** Opening Data extracts block **
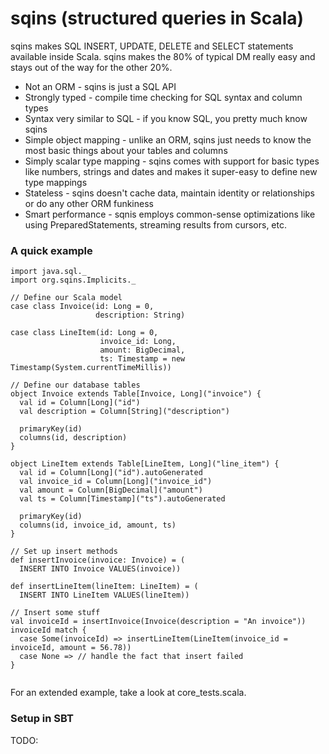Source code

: sqins (structured queries in Scala)
===================================

sqins makes SQL INSERT, UPDATE, DELETE and SELECT statements available inside Scala.  sqins makes the 80% of typical DM
really easy and stays out of the way for the other 20%.

 * Not an ORM - sqins is just a SQL API
 * Strongly typed - compile time checking for SQL syntax and column types
 * Syntax very similar to SQL - if you know SQL, you pretty much know sqins
 * Simple object mapping - unlike an ORM, sqins just needs to know the most basic things about your tables and columns
 * Simply scalar type mapping - sqins comes with support for basic types like numbers, strings and dates and makes it super-easy to define new type mappings
 * Stateless - sqins doesn't cache data, maintain identity or relationships or do any other ORM funkiness
 * Smart performance - sqnis employs common-sense optimizations like using PreparedStatements, streaming results from cursors, etc.

### A quick example

```
import java.sql._
import org.sqins.Implicits._

// Define our Scala model
case class Invoice(id: Long = 0,
                   description: String)

case class LineItem(id: Long = 0,
                    invoice_id: Long,
                    amount: BigDecimal,
                    ts: Timestamp = new Timestamp(System.currentTimeMillis))

// Define our database tables
object Invoice extends Table[Invoice, Long]("invoice") {
  val id = Column[Long]("id")
  val description = Column[String]("description")

  primaryKey(id)
  columns(id, description)
}

object LineItem extends Table[LineItem, Long]("line_item") {
  val id = Column[Long]("id").autoGenerated
  val invoice_id = Column[Long]("invoice_id")
  val amount = Column[BigDecimal]("amount")
  val ts = Column[Timestamp]("ts").autoGenerated

  primaryKey(id)
  columns(id, invoice_id, amount, ts)
}

// Set up insert methods
def insertInvoice(invoice: Invoice) = (
  INSERT INTO Invoice VALUES(invoice))
  
def insertLineItem(lineItem: LineItem) = (
  INSERT INTO LineItem VALUES(lineItem))
  
// Insert some stuff
val invoiceId = insertInvoice(Invoice(description = "An invoice"))
invoiceId match {
  case Some(invoiceId) => insertLineItem(LineItem(invoice_id = invoiceId, amount = 56.78))
  case None => // handle the fact that insert failed
} 


```

For an extended example, take a look at core_tests.scala.

### Setup in SBT

TODO:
** Closing Data extracts block **
> _Task objective_: Find how many lines of the records hold the string "amount", then give that number by itself.

> _Solution below_: 4